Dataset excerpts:
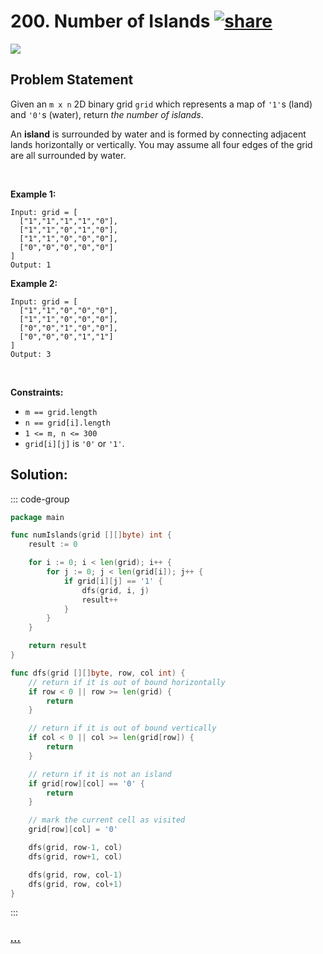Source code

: # 200. Number of Islands [![share]](https://leetcode.com/problems/number-of-islands/)

![][medium]

## Problem Statement

<p>Given an <code>m x n</code> 2D binary grid <code>grid</code> which represents a map of <code>'1'</code>s (land) and <code>'0'</code>s (water), return <em>the number of islands</em>.</p>
<p>An <strong>island</strong> is surrounded by water and is formed by connecting adjacent lands horizontally or vertically. You may assume all four edges of the grid are all surrounded by water.</p>
<p> </p>
<p><strong class="example">Example 1:</strong></p>

```
Input: grid = [
  ["1","1","1","1","0"],
  ["1","1","0","1","0"],
  ["1","1","0","0","0"],
  ["0","0","0","0","0"]
]
Output: 1
```

<p><strong class="example">Example 2:</strong></p>

```
Input: grid = [
  ["1","1","0","0","0"],
  ["1","1","0","0","0"],
  ["0","0","1","0","0"],
  ["0","0","0","1","1"]
]
Output: 3
```

<p> </p>
<p><strong>Constraints:</strong></p>
<ul>
<li><code>m == grid.length</code></li>
<li><code>n == grid[i].length</code></li>
<li><code>1 &lt;= m, n &lt;= 300</code></li>
<li><code>grid[i][j]</code> is <code>'0'</code> or <code>'1'</code>.</li>
</ul>

## Solution:

::: code-group

```go [Go]
package main

func numIslands(grid [][]byte) int {
	result := 0

	for i := 0; i < len(grid); i++ {
		for j := 0; j < len(grid[i]); j++ {
			if grid[i][j] == '1' {
				dfs(grid, i, j)
				result++
			}
		}
	}

	return result
}

func dfs(grid [][]byte, row, col int) {
	// return if it is out of bound horizontally
	if row < 0 || row >= len(grid) {
		return
	}

	// return if it is out of bound vertically
	if col < 0 || col >= len(grid[row]) {
		return
	}

	// return if it is not an island
	if grid[row][col] == '0' {
		return
	}

	// mark the current cell as visited
	grid[row][col] = '0'

	dfs(grid, row-1, col)
	dfs(grid, row+1, col)

	dfs(grid, row, col-1)
	dfs(grid, row, col+1)
}

```

:::

### [_..._](#)

```

```

<!----------------------------------{ link }--------------------------------->

[share]: https://graph.org/file/3ea5234dda646b71c574a.png
[easy]: https://img.shields.io/badge/Difficulty-Easy-bright.svg
[medium]: https://img.shields.io/badge/Difficulty-Medium-yellow.svg
[hard]: https://img.shields.io/badge/Difficulty-Hard-red.svg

■ **Your objective**
Scan the preceding records line by line, and state how many lines contain "water". Nothing else belongs in the answer.

■ **Answer box**
2